- _DESCRIPTION OF THE TASK_
Where the word "shaped" shows up in a line below, that line is counted. State how many lines are counted, without any other words.

- _INFORMATION SHOWN_
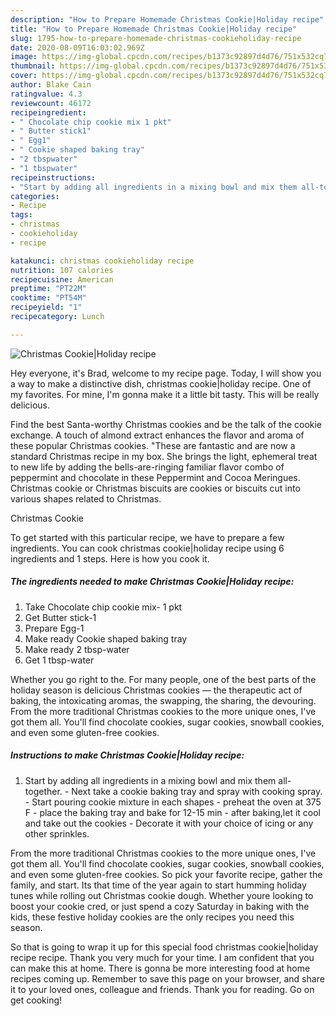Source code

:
 ```yaml
---
description: "How to Prepare Homemade Christmas Cookie|Holiday recipe"
title: "How to Prepare Homemade Christmas Cookie|Holiday recipe"
slug: 1795-how-to-prepare-homemade-christmas-cookieholiday-recipe
date: 2020-08-09T16:03:02.969Z
image: https://img-global.cpcdn.com/recipes/b1373c92897d4d76/751x532cq70/christmas-cookieholiday-recipe-recipe-main-photo.jpg
thumbnail: https://img-global.cpcdn.com/recipes/b1373c92897d4d76/751x532cq70/christmas-cookieholiday-recipe-recipe-main-photo.jpg
cover: https://img-global.cpcdn.com/recipes/b1373c92897d4d76/751x532cq70/christmas-cookieholiday-recipe-recipe-main-photo.jpg
author: Blake Cain
ratingvalue: 4.3
reviewcount: 46172
recipeingredient:
- " Chocolate chip cookie mix 1 pkt"
- " Butter stick1"
- " Egg1"
- " Cookie shaped baking tray"
- "2 tbspwater"
- "1 tbspwater"
recipeinstructions:
- "Start by adding all ingredients in a mixing bowl and mix them all-together. Next take a cookie baking tray and spray with cooking spray. Start pouring cookie mixture in each shapes preheat the oven at 375 F place the baking tray and bake for 12-15 min after baking,let it cool and take out the cookies Decorate it with your choice of icing or any other sprinkles."
categories:
- Recipe
tags:
- christmas
- cookieholiday
- recipe

katakunci: christmas cookieholiday recipe 
nutrition: 107 calories
recipecuisine: American
preptime: "PT22M"
cooktime: "PT54M"
recipeyield: "1"
recipecategory: Lunch

---
```



![Christmas Cookie|Holiday recipe](https://img-global.cpcdn.com/recipes/b1373c92897d4d76/751x532cq70/christmas-cookieholiday-recipe-recipe-main-photo.jpg)

Hey everyone, it's Brad, welcome to my recipe page. Today, I will show you a way to make a distinctive dish, christmas cookie|holiday recipe. One of my favorites. For mine, I'm gonna make it a little bit tasty. This will be really delicious.

Find the best Santa-worthy Christmas cookies and be the talk of the cookie exchange. A touch of almond extract enhances the flavor and aroma of these popular Christmas cookies. &#34;These are fantastic and are now a standard Christmas recipe in my box. She brings the light, ephemeral treat to new life by adding the bells-are-ringing familiar flavor combo of peppermint and chocolate in these Peppermint and Cocoa Meringues. Christmas cookie or Christmas biscuits are cookies or biscuits cut into various shapes related to Christmas.

Christmas Cookie

To get started with this particular recipe, we have to prepare a few ingredients. You can cook christmas cookie|holiday recipe using 6 ingredients and 1 steps. Here is how you cook it.

<!--inarticleads1-->

##### The ingredients needed to make Christmas Cookie|Holiday recipe:

1. Take  Chocolate chip cookie mix- 1 pkt
1. Get  Butter stick-1
1. Prepare  Egg-1
1. Make ready  Cookie shaped baking tray
1. Make ready 2 tbsp-water
1. Get 1 tbsp-water


Whether you go right to the. For many people, one of the best parts of the holiday season is delicious Christmas cookies — the therapeutic act of baking, the intoxicating aromas, the swapping, the sharing, the devouring. From the more traditional Christmas cookies to the more unique ones, I&#39;ve got them all. You&#39;ll find chocolate cookies, sugar cookies, snowball cookies, and even some gluten-free cookies. 

<!--inarticleads2-->

##### Instructions to make Christmas Cookie|Holiday recipe:

1. Start by adding all ingredients in a mixing bowl and mix them all-together. - Next take a cookie baking tray and spray with cooking spray. - Start pouring cookie mixture in each shapes - preheat the oven at 375 F - place the baking tray and bake for 12-15 min - after baking,let it cool and take out the cookies - Decorate it with your choice of icing or any other sprinkles.


From the more traditional Christmas cookies to the more unique ones, I&#39;ve got them all. You&#39;ll find chocolate cookies, sugar cookies, snowball cookies, and even some gluten-free cookies. So pick your favorite recipe, gather the family, and start. Its that time of the year again to start humming holiday tunes while rolling out Christmas cookie dough. Whether youre looking to boost your cookie cred, or just spend a cozy Saturday in baking with the kids, these festive holiday cookies are the only recipes you need this season. 

So that is going to wrap it up for this special food christmas cookie|holiday recipe recipe. Thank you very much for your time. I am confident that you can make this at home. There is gonna be more interesting food at home recipes coming up. Remember to save this page on your browser, and share it to your loved ones, colleague and friends. Thank you for reading. Go on get cooking!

- _YOUR SOLUTION_
2